Task directions:
Please return all of the entries below exactly as they are written.

Exercise inputs:
########################################

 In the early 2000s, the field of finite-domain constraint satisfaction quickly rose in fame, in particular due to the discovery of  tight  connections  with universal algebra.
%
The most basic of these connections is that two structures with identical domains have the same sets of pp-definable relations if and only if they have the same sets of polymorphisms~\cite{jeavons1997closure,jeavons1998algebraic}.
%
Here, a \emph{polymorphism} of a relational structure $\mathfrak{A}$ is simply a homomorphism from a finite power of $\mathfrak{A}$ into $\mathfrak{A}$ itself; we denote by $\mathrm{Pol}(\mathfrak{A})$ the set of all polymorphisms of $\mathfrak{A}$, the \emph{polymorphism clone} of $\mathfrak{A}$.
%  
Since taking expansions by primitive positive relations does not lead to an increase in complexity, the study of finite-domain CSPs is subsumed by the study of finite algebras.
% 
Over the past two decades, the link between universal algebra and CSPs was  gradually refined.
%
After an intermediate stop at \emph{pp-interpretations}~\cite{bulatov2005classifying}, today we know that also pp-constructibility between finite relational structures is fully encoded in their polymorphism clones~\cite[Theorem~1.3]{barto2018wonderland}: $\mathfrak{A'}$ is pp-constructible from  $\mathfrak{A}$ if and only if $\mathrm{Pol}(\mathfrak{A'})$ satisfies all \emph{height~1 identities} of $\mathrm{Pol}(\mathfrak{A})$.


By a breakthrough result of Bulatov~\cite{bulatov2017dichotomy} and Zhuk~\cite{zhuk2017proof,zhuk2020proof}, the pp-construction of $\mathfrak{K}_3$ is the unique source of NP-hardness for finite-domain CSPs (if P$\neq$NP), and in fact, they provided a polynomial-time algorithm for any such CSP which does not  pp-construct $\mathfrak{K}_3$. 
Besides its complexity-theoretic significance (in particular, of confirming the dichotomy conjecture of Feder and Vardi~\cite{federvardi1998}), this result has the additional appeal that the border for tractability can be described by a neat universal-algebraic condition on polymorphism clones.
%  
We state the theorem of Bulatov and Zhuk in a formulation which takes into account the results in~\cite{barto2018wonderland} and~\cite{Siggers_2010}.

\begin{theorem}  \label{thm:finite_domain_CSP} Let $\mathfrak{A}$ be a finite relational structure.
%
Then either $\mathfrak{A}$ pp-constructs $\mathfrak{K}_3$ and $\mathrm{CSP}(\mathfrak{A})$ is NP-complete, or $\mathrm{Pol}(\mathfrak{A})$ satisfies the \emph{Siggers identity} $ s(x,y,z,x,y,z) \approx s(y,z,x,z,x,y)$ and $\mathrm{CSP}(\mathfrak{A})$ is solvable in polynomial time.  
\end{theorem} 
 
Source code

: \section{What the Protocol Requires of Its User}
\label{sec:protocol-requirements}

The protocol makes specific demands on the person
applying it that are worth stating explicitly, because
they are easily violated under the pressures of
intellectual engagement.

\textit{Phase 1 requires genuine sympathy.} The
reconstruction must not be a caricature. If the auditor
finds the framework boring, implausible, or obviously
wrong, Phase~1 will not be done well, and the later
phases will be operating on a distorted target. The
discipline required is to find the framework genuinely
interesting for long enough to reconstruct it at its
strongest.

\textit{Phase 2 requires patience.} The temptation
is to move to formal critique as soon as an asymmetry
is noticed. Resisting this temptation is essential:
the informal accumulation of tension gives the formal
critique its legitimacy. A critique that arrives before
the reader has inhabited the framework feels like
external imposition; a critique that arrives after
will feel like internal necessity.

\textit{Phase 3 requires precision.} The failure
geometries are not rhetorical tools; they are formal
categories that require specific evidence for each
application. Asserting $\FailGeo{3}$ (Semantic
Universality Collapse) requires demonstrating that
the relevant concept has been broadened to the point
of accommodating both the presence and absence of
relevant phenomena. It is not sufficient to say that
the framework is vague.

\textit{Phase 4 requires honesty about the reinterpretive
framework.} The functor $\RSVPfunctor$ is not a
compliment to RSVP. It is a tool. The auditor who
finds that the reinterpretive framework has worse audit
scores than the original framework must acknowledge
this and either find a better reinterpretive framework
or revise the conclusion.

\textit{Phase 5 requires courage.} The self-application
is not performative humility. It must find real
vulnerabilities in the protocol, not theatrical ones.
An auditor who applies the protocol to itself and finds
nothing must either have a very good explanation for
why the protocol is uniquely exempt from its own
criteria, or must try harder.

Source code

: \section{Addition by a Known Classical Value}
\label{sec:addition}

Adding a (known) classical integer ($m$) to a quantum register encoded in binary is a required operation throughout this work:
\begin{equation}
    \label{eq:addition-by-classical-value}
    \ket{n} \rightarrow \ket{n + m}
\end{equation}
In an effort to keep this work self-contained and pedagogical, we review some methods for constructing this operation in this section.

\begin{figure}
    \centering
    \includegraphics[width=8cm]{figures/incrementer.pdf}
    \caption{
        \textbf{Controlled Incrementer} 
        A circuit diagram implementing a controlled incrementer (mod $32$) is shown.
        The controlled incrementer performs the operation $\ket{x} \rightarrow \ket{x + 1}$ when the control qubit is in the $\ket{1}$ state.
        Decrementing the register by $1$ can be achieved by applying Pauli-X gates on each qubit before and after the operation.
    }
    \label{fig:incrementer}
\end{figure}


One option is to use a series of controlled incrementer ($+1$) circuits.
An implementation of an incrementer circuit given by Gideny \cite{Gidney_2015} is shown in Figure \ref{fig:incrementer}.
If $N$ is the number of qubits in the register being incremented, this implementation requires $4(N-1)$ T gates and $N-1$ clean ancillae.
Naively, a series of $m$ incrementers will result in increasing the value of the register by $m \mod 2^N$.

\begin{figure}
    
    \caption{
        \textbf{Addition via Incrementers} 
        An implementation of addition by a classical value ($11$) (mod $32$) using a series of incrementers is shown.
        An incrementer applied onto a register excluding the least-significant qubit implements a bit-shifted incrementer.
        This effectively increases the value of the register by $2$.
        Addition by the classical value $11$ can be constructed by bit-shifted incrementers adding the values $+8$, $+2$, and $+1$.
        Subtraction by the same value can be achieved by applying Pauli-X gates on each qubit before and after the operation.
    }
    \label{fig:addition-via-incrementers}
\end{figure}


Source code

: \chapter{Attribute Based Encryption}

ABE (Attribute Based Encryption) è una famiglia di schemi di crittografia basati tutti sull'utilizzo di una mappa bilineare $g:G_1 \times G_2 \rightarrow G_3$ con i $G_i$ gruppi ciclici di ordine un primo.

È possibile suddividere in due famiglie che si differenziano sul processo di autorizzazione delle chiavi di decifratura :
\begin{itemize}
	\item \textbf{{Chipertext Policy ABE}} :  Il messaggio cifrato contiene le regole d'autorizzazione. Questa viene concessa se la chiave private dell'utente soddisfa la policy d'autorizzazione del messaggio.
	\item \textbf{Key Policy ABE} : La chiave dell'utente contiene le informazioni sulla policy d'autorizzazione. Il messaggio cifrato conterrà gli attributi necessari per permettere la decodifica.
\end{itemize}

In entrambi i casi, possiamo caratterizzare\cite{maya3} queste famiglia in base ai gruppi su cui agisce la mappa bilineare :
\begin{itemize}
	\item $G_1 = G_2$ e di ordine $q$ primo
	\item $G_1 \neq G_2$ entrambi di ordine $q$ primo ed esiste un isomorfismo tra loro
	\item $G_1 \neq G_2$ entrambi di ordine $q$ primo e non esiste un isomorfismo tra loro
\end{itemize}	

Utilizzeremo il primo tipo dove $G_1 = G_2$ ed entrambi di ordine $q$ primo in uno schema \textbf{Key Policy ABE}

########################################

Solution to this exercise:
 In the early 2000s, the field of finite-domain constraint satisfaction quickly rose in fame, in particular due to the discovery of  tight  connections  with universal algebra.
%
The most basic of these connections is that two structures with identical domains have the same sets of pp-definable relations if and only if they have the same sets of polymorphisms~\cite{jeavons1997closure,jeavons1998algebraic}.
%
Here, a \emph{polymorphism} of a relational structure $\mathfrak{A}$ is simply a homomorphism from a finite power of $\mathfrak{A}$ into $\mathfrak{A}$ itself; we denote by $\mathrm{Pol}(\mathfrak{A})$ the set of all polymorphisms of $\mathfrak{A}$, the \emph{polymorphism clone} of $\mathfrak{A}$.
%  
Since taking expansions by primitive positive relations does not lead to an increase in complexity, the study of finite-domain CSPs is subsumed by the study of finite algebras.
% 
Over the past two decades, the link between universal algebra and CSPs was  gradually refined.
%
After an intermediate stop at \emph{pp-interpretations}~\cite{bulatov2005classifying}, today we know that also pp-constructibility between finite relational structures is fully encoded in their polymorphism clones~\cite[Theorem~1.3]{barto2018wonderland}: $\mathfrak{A'}$ is pp-constructible from  $\mathfrak{A}$ if and only if $\mathrm{Pol}(\mathfrak{A'})$ satisfies all \emph{height~1 identities} of $\mathrm{Pol}(\mathfrak{A})$.


By a breakthrough result of Bulatov~\cite{bulatov2017dichotomy} and Zhuk~\cite{zhuk2017proof,zhuk2020proof}, the pp-construction of $\mathfrak{K}_3$ is the unique source of NP-hardness for finite-domain CSPs (if P$\neq$NP), and in fact, they provided a polynomial-time algorithm for any such CSP which does not  pp-construct $\mathfrak{K}_3$. 
Besides its complexity-theoretic significance (in particular, of confirming the dichotomy conjecture of Feder and Vardi~\cite{federvardi1998}), this result has the additional appeal that the border for tractability can be described by a neat universal-algebraic condition on polymorphism clones.
%  
We state the theorem of Bulatov and Zhuk in a formulation which takes into account the results in~\cite{barto2018wonderland} and~\cite{Siggers_2010}.

\begin{theorem}  \label{thm:finite_domain_CSP} Let $\mathfrak{A}$ be a finite relational structure.
%
Then either $\mathfrak{A}$ pp-constructs $\mathfrak{K}_3$ and $\mathrm{CSP}(\mathfrak{A})$ is NP-complete, or $\mathrm{Pol}(\mathfrak{A})$ satisfies the \emph{Siggers identity} $ s(x,y,z,x,y,z) \approx s(y,z,x,z,x,y)$ and $\mathrm{CSP}(\mathfrak{A})$ is solvable in polynomial time.  
\end{theorem} 
 
Source code

: \section{What the Protocol Requires of Its User}
\label{sec:protocol-requirements}

The protocol makes specific demands on the person
applying it that are worth stating explicitly, because
they are easily violated under the pressures of
intellectual engagement.

\textit{Phase 1 requires genuine sympathy.} The
reconstruction must not be a caricature. If the auditor
finds the framework boring, implausible, or obviously
wrong, Phase~1 will not be done well, and the later
phases will be operating on a distorted target. The
discipline required is to find the framework genuinely
interesting for long enough to reconstruct it at its
strongest.

\textit{Phase 2 requires patience.} The temptation
is to move to formal critique as soon as an asymmetry
is noticed. Resisting this temptation is essential:
the informal accumulation of tension gives the formal
critique its legitimacy. A critique that arrives before
the reader has inhabited the framework feels like
external imposition; a critique that arrives after
will feel like internal necessity.

\textit{Phase 3 requires precision.} The failure
geometries are not rhetorical tools; they are formal
categories that require specific evidence for each
application. Asserting $\FailGeo{3}$ (Semantic
Universality Collapse) requires demonstrating that
the relevant concept has been broadened to the point
of accommodating both the presence and absence of
relevant phenomena. It is not sufficient to say that
the framework is vague.

\textit{Phase 4 requires honesty about the reinterpretive
framework.} The functor $\RSVPfunctor$ is not a
compliment to RSVP. It is a tool. The auditor who
finds that the reinterpretive framework has worse audit
scores than the original framework must acknowledge
this and either find a better reinterpretive framework
or revise the conclusion.

\textit{Phase 5 requires courage.} The self-application
is not performative humility. It must find real
vulnerabilities in the protocol, not theatrical ones.
An auditor who applies the protocol to itself and finds
nothing must either have a very good explanation for
why the protocol is uniquely exempt from its own
criteria, or must try harder.

Source code

: \section{Addition by a Known Classical Value}
\label{sec:addition}

Adding a (known) classical integer ($m$) to a quantum register encoded in binary is a required operation throughout this work:
\begin{equation}
    \label{eq:addition-by-classical-value}
    \ket{n} \rightarrow \ket{n + m}
\end{equation}
In an effort to keep this work self-contained and pedagogical, we review some methods for constructing this operation in this section.

\begin{figure}
    \centering
    \includegraphics[width=8cm]{figures/incrementer.pdf}
    \caption{
        \textbf{Controlled Incrementer} 
        A circuit diagram implementing a controlled incrementer (mod $32$) is shown.
        The controlled incrementer performs the operation $\ket{x} \rightarrow \ket{x + 1}$ when the control qubit is in the $\ket{1}$ state.
        Decrementing the register by $1$ can be achieved by applying Pauli-X gates on each qubit before and after the operation.
    }
    \label{fig:incrementer}
\end{figure}


One option is to use a series of controlled incrementer ($+1$) circuits.
An implementation of an incrementer circuit given by Gideny \cite{Gidney_2015} is shown in Figure \ref{fig:incrementer}.
If $N$ is the number of qubits in the register being incremented, this implementation requires $4(N-1)$ T gates and $N-1$ clean ancillae.
Naively, a series of $m$ incrementers will result in increasing the value of the register by $m \mod 2^N$.

\begin{figure}
    
    \caption{
        \textbf{Addition via Incrementers} 
        An implementation of addition by a classical value ($11$) (mod $32$) using a series of incrementers is shown.
        An incrementer applied onto a register excluding the least-significant qubit implements a bit-shifted incrementer.
        This effectively increases the value of the register by $2$.
        Addition by the classical value $11$ can be constructed by bit-shifted incrementers adding the values $+8$, $+2$, and $+1$.
        Subtraction by the same value can be achieved by applying Pauli-X gates on each qubit before and after the operation.
    }
    \label{fig:addition-via-incrementers}
\end{figure}


Source code

: \chapter{Attribute Based Encryption}

ABE (Attribute Based Encryption) è una famiglia di schemi di crittografia basati tutti sull'utilizzo di una mappa bilineare $g:G_1 \times G_2 \rightarrow G_3$ con i $G_i$ gruppi ciclici di ordine un primo.

È possibile suddividere in due famiglie che si differenziano sul processo di autorizzazione delle chiavi di decifratura :
\begin{itemize}
	\item \textbf{{Chipertext Policy ABE}} :  Il messaggio cifrato contiene le regole d'autorizzazione. Questa viene concessa se la chiave private dell'utente soddisfa la policy d'autorizzazione del messaggio.
	\item \textbf{Key Policy ABE} : La chiave dell'utente contiene le informazioni sulla policy d'autorizzazione. Il messaggio cifrato conterrà gli attributi necessari per permettere la decodifica.
\end{itemize}

In entrambi i casi, possiamo caratterizzare\cite{maya3} queste famiglia in base ai gruppi su cui agisce la mappa bilineare :
\begin{itemize}
	\item $G_1 = G_2$ e di ordine $q$ primo
	\item $G_1 \neq G_2$ entrambi di ordine $q$ primo ed esiste un isomorfismo tra loro
	\item $G_1 \neq G_2$ entrambi di ordine $q$ primo e non esiste un isomorfismo tra loro
\end{itemize}	

Utilizzeremo il primo tipo dove $G_1 = G_2$ ed entrambi di ordine $q$ primo in uno schema \textbf{Key Policy ABE}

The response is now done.